Askeri derbe döneminde onlarca genç işçi ve öğrenci, asker ve polis tarafından öldürüldü.

Bunlardan biri de 16 Mart katliamıdır. İstanbul’da katledilen üniversite öğrencileri, devletin tüm gençlere verdiği gözdağıydı.

Baskı ortamına; toplumsal hakları kısıtlamak amacıyla anayasa başta olmak üzere yasaların değiştirilmesi eşlik ediyordu.

1961 Anayasasının “fazla geniş” olduğu söylenerek, daha tamamı kullanılamadan emekçilerin hakları kısıtlandı, elbette devletin baskı yetkisi arttırıldı.

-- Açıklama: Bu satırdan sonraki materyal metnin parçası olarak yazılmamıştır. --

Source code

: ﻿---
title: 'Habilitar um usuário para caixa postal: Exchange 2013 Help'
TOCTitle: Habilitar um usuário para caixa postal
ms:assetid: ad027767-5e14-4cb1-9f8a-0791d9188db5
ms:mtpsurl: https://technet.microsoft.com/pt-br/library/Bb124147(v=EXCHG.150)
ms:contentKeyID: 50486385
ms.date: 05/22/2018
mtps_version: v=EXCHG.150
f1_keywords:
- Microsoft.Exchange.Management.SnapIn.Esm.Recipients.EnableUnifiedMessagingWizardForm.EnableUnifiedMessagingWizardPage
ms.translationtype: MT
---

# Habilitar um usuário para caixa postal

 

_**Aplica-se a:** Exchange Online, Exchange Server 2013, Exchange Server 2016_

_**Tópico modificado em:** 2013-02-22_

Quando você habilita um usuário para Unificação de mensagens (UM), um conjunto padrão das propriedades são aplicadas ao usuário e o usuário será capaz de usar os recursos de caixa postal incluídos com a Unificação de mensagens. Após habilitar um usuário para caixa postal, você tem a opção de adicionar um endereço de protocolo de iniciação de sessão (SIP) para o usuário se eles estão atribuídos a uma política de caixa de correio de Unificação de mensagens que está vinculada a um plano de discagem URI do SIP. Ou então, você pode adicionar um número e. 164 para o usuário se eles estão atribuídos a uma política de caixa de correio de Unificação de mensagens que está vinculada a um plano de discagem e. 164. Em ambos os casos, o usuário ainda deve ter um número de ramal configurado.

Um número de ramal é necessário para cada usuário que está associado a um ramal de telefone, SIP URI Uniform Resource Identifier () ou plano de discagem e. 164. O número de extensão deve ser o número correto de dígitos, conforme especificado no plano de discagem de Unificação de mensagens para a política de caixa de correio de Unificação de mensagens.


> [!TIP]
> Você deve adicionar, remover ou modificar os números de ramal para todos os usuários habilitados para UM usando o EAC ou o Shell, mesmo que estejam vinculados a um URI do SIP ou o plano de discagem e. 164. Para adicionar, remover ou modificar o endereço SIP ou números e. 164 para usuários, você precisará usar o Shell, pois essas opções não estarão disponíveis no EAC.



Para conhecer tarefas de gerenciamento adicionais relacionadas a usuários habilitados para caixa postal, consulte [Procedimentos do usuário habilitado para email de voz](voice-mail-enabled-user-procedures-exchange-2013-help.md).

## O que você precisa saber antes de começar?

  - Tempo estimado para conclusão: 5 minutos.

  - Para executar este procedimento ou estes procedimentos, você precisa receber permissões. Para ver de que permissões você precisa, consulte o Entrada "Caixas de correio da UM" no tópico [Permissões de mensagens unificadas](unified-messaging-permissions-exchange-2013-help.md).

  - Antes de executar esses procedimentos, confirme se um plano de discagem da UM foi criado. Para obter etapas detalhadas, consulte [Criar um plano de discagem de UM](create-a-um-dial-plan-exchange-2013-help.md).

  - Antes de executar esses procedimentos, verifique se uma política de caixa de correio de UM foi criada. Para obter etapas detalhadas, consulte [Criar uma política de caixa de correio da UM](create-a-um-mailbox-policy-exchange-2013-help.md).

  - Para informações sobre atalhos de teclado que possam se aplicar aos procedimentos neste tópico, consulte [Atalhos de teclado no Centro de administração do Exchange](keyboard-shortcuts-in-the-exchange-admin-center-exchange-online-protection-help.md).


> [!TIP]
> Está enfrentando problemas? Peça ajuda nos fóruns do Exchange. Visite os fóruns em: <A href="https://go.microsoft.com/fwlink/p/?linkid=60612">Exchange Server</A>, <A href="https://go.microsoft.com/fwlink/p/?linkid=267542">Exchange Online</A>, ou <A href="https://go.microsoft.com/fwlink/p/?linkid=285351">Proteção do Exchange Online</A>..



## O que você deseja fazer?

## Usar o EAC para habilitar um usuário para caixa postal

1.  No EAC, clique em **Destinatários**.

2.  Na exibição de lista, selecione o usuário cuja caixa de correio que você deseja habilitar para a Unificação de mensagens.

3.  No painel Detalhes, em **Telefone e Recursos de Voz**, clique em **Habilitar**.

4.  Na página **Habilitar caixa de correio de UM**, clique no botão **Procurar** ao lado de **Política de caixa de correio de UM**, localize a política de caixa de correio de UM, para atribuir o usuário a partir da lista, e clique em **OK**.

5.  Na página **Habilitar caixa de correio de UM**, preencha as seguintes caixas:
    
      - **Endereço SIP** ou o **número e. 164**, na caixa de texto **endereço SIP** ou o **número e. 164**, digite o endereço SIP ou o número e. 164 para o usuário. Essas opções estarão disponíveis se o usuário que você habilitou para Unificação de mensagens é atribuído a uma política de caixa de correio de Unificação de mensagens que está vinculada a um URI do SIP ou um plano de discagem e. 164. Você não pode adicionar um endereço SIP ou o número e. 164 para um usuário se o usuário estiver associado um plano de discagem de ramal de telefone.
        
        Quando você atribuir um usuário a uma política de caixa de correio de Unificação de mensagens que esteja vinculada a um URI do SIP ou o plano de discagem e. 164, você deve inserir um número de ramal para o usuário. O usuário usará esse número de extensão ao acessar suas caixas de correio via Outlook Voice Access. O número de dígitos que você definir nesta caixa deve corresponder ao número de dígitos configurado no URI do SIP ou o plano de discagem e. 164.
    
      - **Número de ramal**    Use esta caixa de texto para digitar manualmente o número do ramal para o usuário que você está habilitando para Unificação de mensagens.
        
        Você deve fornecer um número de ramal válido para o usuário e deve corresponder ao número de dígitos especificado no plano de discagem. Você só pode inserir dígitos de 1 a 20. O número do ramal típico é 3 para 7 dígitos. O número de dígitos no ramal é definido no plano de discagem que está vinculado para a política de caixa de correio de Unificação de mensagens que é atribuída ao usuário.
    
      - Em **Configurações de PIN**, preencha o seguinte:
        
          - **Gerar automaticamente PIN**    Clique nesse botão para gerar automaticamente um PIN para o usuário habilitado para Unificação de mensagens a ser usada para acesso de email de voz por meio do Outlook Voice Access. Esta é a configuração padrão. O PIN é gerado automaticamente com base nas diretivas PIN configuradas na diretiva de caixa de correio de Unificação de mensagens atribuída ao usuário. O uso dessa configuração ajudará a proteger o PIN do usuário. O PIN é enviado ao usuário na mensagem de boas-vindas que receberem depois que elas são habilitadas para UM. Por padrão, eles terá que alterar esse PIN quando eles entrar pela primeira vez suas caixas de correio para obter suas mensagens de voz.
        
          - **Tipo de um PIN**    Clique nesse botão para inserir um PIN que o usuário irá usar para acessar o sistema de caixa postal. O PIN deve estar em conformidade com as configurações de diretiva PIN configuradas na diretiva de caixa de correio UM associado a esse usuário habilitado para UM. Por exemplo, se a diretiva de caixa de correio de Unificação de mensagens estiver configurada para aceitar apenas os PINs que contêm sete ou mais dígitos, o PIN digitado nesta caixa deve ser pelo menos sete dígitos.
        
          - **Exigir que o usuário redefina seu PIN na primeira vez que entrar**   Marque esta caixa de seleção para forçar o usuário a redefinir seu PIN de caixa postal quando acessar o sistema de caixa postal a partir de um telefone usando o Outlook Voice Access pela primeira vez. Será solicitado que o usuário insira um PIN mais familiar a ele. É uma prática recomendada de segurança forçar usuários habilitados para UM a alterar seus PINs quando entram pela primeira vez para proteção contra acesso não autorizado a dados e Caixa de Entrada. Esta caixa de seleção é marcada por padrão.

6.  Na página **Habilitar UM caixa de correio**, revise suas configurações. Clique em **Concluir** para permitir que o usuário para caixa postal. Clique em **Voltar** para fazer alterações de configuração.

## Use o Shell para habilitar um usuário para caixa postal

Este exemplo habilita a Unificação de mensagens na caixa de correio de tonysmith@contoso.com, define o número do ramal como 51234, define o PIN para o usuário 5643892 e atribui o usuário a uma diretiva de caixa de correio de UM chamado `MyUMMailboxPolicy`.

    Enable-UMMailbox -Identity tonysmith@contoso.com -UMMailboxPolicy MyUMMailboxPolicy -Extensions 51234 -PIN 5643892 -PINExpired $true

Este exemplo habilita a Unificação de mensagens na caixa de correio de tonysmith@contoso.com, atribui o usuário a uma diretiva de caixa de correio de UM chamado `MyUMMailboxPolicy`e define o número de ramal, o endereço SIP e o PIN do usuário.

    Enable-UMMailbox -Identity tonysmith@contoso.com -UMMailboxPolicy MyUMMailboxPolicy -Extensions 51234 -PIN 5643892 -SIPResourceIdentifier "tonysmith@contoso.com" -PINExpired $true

Tüm tedbirlere rağmen, işçi sınıfını geriletmek, istenilen hizaya çekmek tam olarak mümkün olmadı. Çünkü emekçiler, birlikte olmanın, hak almanın, örgütlenmenin, hakkını savunmanın, ne olduğunu biraz dahi olsa öğrenmişlerdi.

İşçi sınıfını gerileten asıl darbe 12 Eylül 1980 askeri darbesi oldu.

12 Mart 1995 Gazi katliamı ise Gazi mahallesinde iki kahvehanenin kurşunlanarak 3 kişinin öldürülmesiyle başladı. Mahalle halkının bunu protesto etmesini bahane eden polis, asker gözetiminde 9 kişiyi daha katletti.

Devletin derin bir ekonomik ve siyasi kriz içinde bulunduğu bir dönemde uygulanan bu katliam, hak talep etmek isteyecek emekçi ve yoksul kitlelere, kürt ve alevilere gözdağıydı.

Emekçiler, yoksullar ve ezilen haklar, kendi tarihlerine ne kadar geriye gidip bakarlarsa o kadar baskı ve katliam görecektir. Burjuvazinin düzeni, süslü giysiler, sözler, teknolojik aletler kullansa da, bugün bile düzenine itiraz eden kitleleri katletmekten geri durmuyor.

Tüm bu anlatılanlardan mart ayının takvimden kaldırılması sonucu çıkmamalı. Ne yazık ki, işçi sınıfına ve halklara yapılan baskılar, sadece bu ayla ve anlatılanlarla sınırlı değil.


Ana sayfa | İletişim | Site planı | |

Site yaşamını izle tr  Site yaşamını izle Arşiv  Site yaşamını izle Arşiv 2016  Site yaşamını izle Sınıf Mücadelesi Sayı : 214 - 2 Nisan 2016  Site yaşamını izle Anma... Anma... Anma...   ?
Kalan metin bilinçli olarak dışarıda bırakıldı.